Something in the sinewy twists and unforced contours of this Golden Age layout looked just right to Snead’s well-traveled eye. The course, in operation for nearly 80 years, is strong and demanding under all weather conditions and thus always interesting. As with a classic novel, each encounter reveals a nuance missed the last time around.
Any fan who admired Snead’s melodic swing would likewise appreciate the economy and symmetry of the Sonoma Golf Club routing. There are no weak holes, and no outrageously difficult ones. No forced carries or Great Wall of China bunkers. Except for one semi-blind tee shot, every hole unfurls in front of you—no hidden bunkers, all tree and rough lines clearly delineated. The golf course will make an honest call on every club in your bag, demanding an array of shot shapes and trajectories along the way.
The greens are subtle. The facts you’ll have to gather to judge break and speed won’t jump off the putting surface like the roller-coaster dips and swerves we so often see on newer courses. If anything the course goads you to overthink; in its obviousness it is deceptive. Sonoma’s 557-yard 13th, for example, is dead straight. At a glance it is not very complicated, but in fact it makes you sing for your supper. Any birdie on this three-shotter is well earned.

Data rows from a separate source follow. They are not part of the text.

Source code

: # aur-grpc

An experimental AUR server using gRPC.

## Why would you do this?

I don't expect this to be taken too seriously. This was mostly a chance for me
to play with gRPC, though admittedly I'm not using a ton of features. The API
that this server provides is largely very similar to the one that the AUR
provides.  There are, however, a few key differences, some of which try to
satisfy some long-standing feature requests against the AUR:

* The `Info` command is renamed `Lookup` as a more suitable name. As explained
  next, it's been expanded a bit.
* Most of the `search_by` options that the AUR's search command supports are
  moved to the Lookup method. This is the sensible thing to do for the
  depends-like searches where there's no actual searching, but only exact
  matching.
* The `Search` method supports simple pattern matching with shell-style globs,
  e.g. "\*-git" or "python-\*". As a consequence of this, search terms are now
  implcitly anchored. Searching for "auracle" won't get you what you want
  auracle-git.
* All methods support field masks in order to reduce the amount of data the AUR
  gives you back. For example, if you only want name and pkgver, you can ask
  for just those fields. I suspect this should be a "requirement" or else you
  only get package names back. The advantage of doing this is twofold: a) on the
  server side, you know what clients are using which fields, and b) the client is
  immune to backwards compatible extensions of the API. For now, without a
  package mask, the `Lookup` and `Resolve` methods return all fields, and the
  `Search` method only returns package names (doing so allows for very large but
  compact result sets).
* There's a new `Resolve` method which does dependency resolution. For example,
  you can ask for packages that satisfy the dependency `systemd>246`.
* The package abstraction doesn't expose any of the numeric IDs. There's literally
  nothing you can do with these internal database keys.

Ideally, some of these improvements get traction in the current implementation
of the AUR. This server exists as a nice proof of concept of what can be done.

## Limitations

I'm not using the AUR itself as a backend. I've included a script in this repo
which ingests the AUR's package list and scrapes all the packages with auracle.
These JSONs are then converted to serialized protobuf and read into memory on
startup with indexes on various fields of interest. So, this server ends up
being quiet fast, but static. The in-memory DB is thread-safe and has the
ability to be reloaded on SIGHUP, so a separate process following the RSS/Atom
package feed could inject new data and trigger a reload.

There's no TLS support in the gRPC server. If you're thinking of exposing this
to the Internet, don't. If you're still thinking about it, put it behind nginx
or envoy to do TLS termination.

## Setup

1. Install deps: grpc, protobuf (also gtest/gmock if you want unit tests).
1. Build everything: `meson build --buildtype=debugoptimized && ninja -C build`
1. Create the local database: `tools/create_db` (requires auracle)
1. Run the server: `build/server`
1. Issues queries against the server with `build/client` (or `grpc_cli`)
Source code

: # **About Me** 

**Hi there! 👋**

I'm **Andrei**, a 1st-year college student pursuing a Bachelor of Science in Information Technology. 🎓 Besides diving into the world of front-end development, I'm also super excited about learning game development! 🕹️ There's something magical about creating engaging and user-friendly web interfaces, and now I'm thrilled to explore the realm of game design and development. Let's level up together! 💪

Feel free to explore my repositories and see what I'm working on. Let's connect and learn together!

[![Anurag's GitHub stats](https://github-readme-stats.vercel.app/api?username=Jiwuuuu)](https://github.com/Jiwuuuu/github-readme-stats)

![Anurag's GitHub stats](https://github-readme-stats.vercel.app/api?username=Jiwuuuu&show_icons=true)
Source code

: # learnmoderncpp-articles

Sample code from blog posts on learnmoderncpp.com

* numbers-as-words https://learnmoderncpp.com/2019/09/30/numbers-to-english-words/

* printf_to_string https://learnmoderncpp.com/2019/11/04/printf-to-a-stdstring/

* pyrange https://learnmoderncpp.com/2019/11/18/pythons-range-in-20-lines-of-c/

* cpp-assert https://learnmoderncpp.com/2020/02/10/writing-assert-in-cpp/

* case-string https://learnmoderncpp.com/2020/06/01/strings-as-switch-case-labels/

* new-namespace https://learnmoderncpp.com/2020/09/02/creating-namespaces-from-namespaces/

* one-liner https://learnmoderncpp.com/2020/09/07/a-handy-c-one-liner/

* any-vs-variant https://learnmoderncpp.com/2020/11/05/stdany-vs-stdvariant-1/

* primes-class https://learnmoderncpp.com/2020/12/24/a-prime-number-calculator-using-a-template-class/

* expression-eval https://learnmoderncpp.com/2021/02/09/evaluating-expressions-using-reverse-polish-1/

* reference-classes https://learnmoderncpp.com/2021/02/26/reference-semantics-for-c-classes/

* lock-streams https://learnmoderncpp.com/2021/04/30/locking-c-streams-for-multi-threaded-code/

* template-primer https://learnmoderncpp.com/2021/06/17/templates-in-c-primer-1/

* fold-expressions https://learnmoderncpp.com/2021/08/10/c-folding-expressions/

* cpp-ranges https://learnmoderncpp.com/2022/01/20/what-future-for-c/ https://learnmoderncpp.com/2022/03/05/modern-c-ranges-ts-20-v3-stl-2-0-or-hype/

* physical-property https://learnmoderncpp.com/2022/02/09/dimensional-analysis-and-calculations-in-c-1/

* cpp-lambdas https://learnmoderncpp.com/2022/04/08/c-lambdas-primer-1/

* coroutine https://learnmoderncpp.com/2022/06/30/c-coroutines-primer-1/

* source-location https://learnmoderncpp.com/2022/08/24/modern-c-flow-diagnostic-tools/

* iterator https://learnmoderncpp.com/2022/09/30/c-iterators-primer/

Along with the shotmaking delights there will be rarified winemaking to celebrate. Sonoma finds itself amid one of California’s most fabled wine-growing regions. The Russian River, Carneros Creek and Dry Creek are a few of the area’s better-known locales for viticulture. The broad view from the course is dominated by the Mayacamas Mountains, with part of the Sonoma Range rising to the east and west. Sonoma is believed to be a Miyakmah Indian word for “many moons”—according to local legend the early Indian inhabitants claimed to see the moon rise seven times a night over the series of jagged peaks along the valley’s eastern rim. They blessed it with a name still in use, the Valley of the Moon.
The course opened for play in 1926 under the California-like name Valley of the Moon Golf & Country Club. As ownership changed it would be retitled Sonoma Golf Course, Sonoma National Golf Club and finally Sonoma Golf Club. The course was designed by an English scholar named Sam Whiting, who in 1921 had resigned as a professor of literature at the University of California at Berkeley to serve as clubmaker and golf professional at the Berkeley Country Club (now Mira Vista).
It might be said that at Sonoma, Whiting transposed the lyricism he once studied in literary works into the aesthetics of gentle mounding, judiciously situated trees and cunningly placed bunkers. The late Robert Muir Graves did some remodeling of Sonoma in 1990, but it consisted mostly of lengthening and resetting fairway bunkers to accommodate modern golf balls and clubs, not to mention exercise regimens. Essentially, the course Sam Whiting produced is very much as it has always been, an exquisitely set gem.
Sonoma Golf Club was for most of its long history a public or resort course open to everyone. In times past it was where chill- and fog-bound San Franciscans went to play in the “winter” months. Today, Sonoma is semi-private, its doors open only to members and guests of the Fairmont Sonoma Mission Inn & Spa.